Innovation, disruptive technologies and transformation in vascular surgery

The digital transformation has reached the discipline of vascular surgery and although the basic principles of physician-patient relationship remain untouched, technical innovations such as robotics, surgical navigation, artificial intelligence, augmented/virtual reality (AR/VR) and 3D printing require our attention. It is essential that these digital technologies are critically evaluated and followed up with respect to their potential application and implementation. Despite the beneficial results of robotic systems in other surgical disciplines, they are currently not frequently used in vascular surgery. In contrast, intraoperative navigation is widely implemented and facilitates the execution of complex endovascular procedures. Due to the broad diversification, the topic of artificial intelligence can only be cursorily mentioned but is considered highly relevant with respect to its influence in the context of image recognition, data analysis and procedural surveillance. The current fields of application for AR/VR devices encompass simulation and training with the potential advantages of saving time and reduction of errors.
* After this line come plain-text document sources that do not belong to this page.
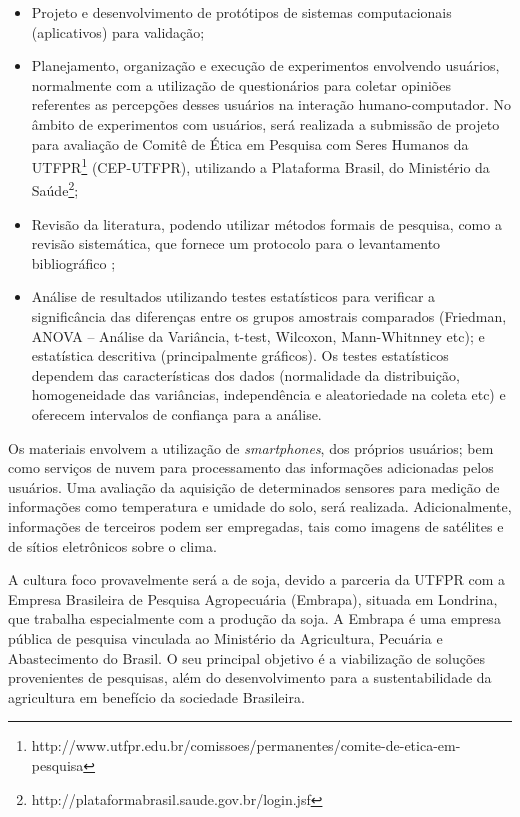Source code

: \documentclass[12pt]{article}
\begin{document}
\begin{itemize}
	\item Projeto e desenvolvimento de protótipos de sistemas computacionais (aplicativos) para validação;
	\item Planejamento, organização e execução de experimentos envolvendo usuários, normalmente com a utilização de questionários para coletar opiniões referentes as percepções desses usuários na interação humano-computador. No âmbito de experimentos com usuários, será realizada a submissão de projeto para avaliação de Comitê de Ética em Pesquisa com Seres Humanos da UTFPR\footnote{http://www.utfpr.edu.br/comissoes/permanentes/comite-de-etica-em-pesquisa} (CEP-UTFPR), utilizando a Plataforma Brasil, do Ministério da Saúde\footnote{http://plataformabrasil.saude.gov.br/login.jsf};
	\item Revisão da literatura, podendo utilizar métodos formais de pesquisa, como a revisão sistemática, que fornece um protocolo para o levantamento bibliográfico \cite{Kitchenham:2004};
	\item Análise de resultados utilizando testes estatísticos para verificar a significância das diferenças entre os grupos amostrais comparados (Friedman, ANOVA – Análise da Variância, t-test, Wilcoxon, Mann-Whitnney etc); e estatística descritiva (principalmente gráficos). Os testes estatísticos dependem das características dos dados (normalidade da distribuição, homogeneidade das variâncias, independência e aleatoriedade na coleta etc) e oferecem intervalos de confiança para a análise.
\end{itemize}

Os materiais envolvem a utilização de \textit{smartphones}, dos próprios usuários; bem como serviços de nuvem para processamento das informações adicionadas pelos usuários. Uma avaliação da aquisição de determinados sensores para medição de informações como temperatura e umidade do solo, será realizada. Adicionalmente, informações de terceiros podem ser empregadas, tais como imagens de satélites e de sítios eletrônicos sobre o clima. 		

A cultura foco provavelmente será a de soja, devido a parceria da UTFPR com a Empresa Brasileira de Pesquisa Agropecuária (Embrapa), situada em Londrina, que trabalha especialmente com a produção da soja. A Embrapa é uma empresa pública de pesquisa vinculada ao Ministério da Agricultura, Pecuária e Abastecimento do Brasil. O seu principal objetivo é a viabilização de soluções provenientes de pesquisas, além do desenvolvimento para a sustentabilidade da agricultura em benefício da sociedade Brasileira. 
\end{document}
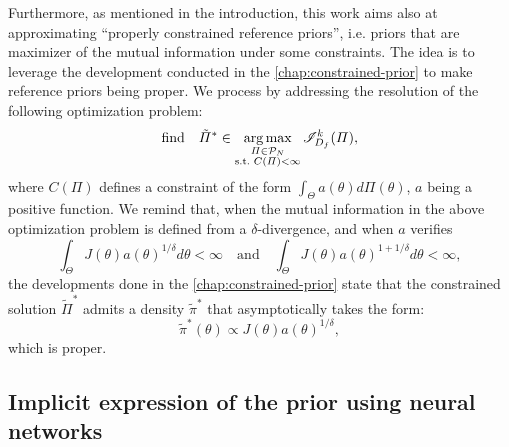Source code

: Furthermore, as mentioned in the introduction, %
this work aims also at approximating ``properly constrained reference priors'', i.e. priors that are maximizer of the mutual information under some constraints. The idea is to leverage the development conducted in the \cref{chap:constrained-prior} to make reference priors being proper. We process by 
addressing the resolution of the following optimization problem:
    \begin{equation}\label{eq:VARP:optimproblemintroconstrained}
        \text{find}\quad \tilde\varPi^\ast\in\argmax_{\substack{\varPi\in\cP_N\\ \text{s.t.\ }C(\varPi)<\infty}} \sI^k_{D_f}(\varPi),
    \end{equation}
where $C(\varPi)$ defines a constraint of the form $\int_\Theta a(\theta)d\varPi(\theta)$, $a$ being a positive function. We remind that, when the mutual information in the above optimization problem is defined from a $\delta$-divergence, and when $a$ verifies
\begin{equation}\label{eq:condtitions_a}
    \int_\Theta J(\theta)a(\theta)^{1/\delta}d\theta<\infty\quad \text{and}\quad \int_\Theta J(\theta)a(\theta)^{1+1/\delta}d\theta<\infty,
\end{equation}
the developments done in the \cref{chap:constrained-prior} state that the constrained
{solution} $\tilde\varPi^\ast$ %
admits a density $\tilde\pi^\ast$ that asymptotically takes the form:
\begin{equation}
    \tilde\pi^\ast(\theta) \propto J(\theta)a(\theta)^{1/\delta},
\end{equation}
which is proper.





\subsection{Implicit expression of the prior using neural networks}\label{sec:VARP:implicitdef}

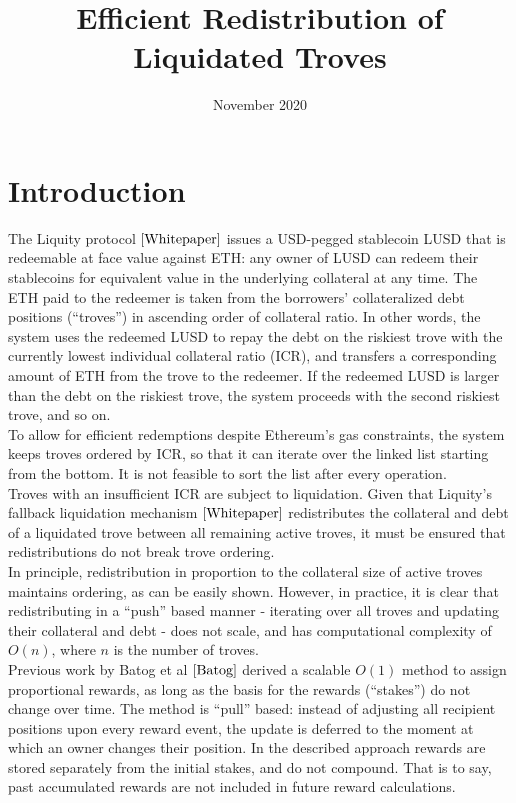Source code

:\documentclass[reqno]{article}
\begin{document}
\title{\textbf{Efficient Redistribution of Liquidated Troves}}
\date{November 2020}
\maketitle

\tableofcontents

\section{Introduction}


The Liquity protocol $\cite{Whitepaper}$ issues a USD-pegged stablecoin LUSD that is redeemable at face value against ETH: any owner of LUSD can redeem their stablecoins for equivalent value in the underlying collateral at any time. The ETH paid to the redeemer is taken from the borrowers' collateralized debt positions (“troves”) in ascending order of collateral ratio. In other words, the system uses the redeemed LUSD to repay the debt on the riskiest trove with the currently lowest individual collateral ratio (ICR), and transfers a corresponding amount of ETH from the trove to the redeemer. If the redeemed LUSD is larger than the debt on the riskiest trove, the system proceeds with the second riskiest trove, and so on. \\

To allow for efficient redemptions despite Ethereum's gas constraints, the system keeps troves ordered by ICR, so that it can iterate over the linked list starting from the bottom. It is not feasible to sort the list after every operation. \\

Troves with an insufficient ICR are subject to liquidation. Given that Liquity's fallback liquidation mechanism $\cite{Whitepaper}$ redistributes the collateral and debt of a liquidated trove between all remaining active troves, it must be ensured that redistributions do not break trove ordering. \\

In principle, redistribution in proportion to the collateral size of active troves maintains ordering, as can be easily shown. However, in practice, it is clear that redistributing in a “push” based manner - iterating over all troves and updating their collateral and debt - does not scale, and has computational complexity of $O(n)$, where $n$ is the number of troves. \\

Previous work by Batog et al $\cite{Batog}$ derived a scalable $O(1)$ method to assign proportional rewards, as long as the basis for the rewards (“stakes”) do not change over time. The method is “pull” based: instead of adjusting all recipient positions upon every reward event, the update is deferred to the moment at which an owner changes their position. In the described approach rewards are stored separately from the initial stakes, and do not compound. That is to say, past accumulated rewards are not included in future reward calculations. \\
\end{document}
The AR technology has already been tested for use in surgery (but is not yet mature enough for the practice), whereas for VR the question of the principal possibility for use in surgery must still be clarified. In addition to the use for clarification, training and simulation purposes 3D printing technology also enables the production of individualized high-fidelity 3D surgical templates. The technologies presented here for the digital transformation of surgery (surgery 4.0) represent very promising innovations and their implementation enables the next important step in the direction of patient-specific precision medicine.

Automated summary

The digital transformation has impacted vascular surgery with innovations such as robotics, surgical navigation, artificial intelligence, augmented/virtual reality, and 3D printing. These technologies require critical evaluation and consideration of their potential applications and implementations. Though robotic systems are not commonly used in vascular surgery, intraoperative navigation is widely implemented, and artificial intelligence plays a significant role in image recognition, data analysis, and procedural supervision. AR/VR devices have potential applications in simulation and training, while 3D printing enables the production of personalized surgical templates. These technologies represent promising innovations for patient-specific precision medicine.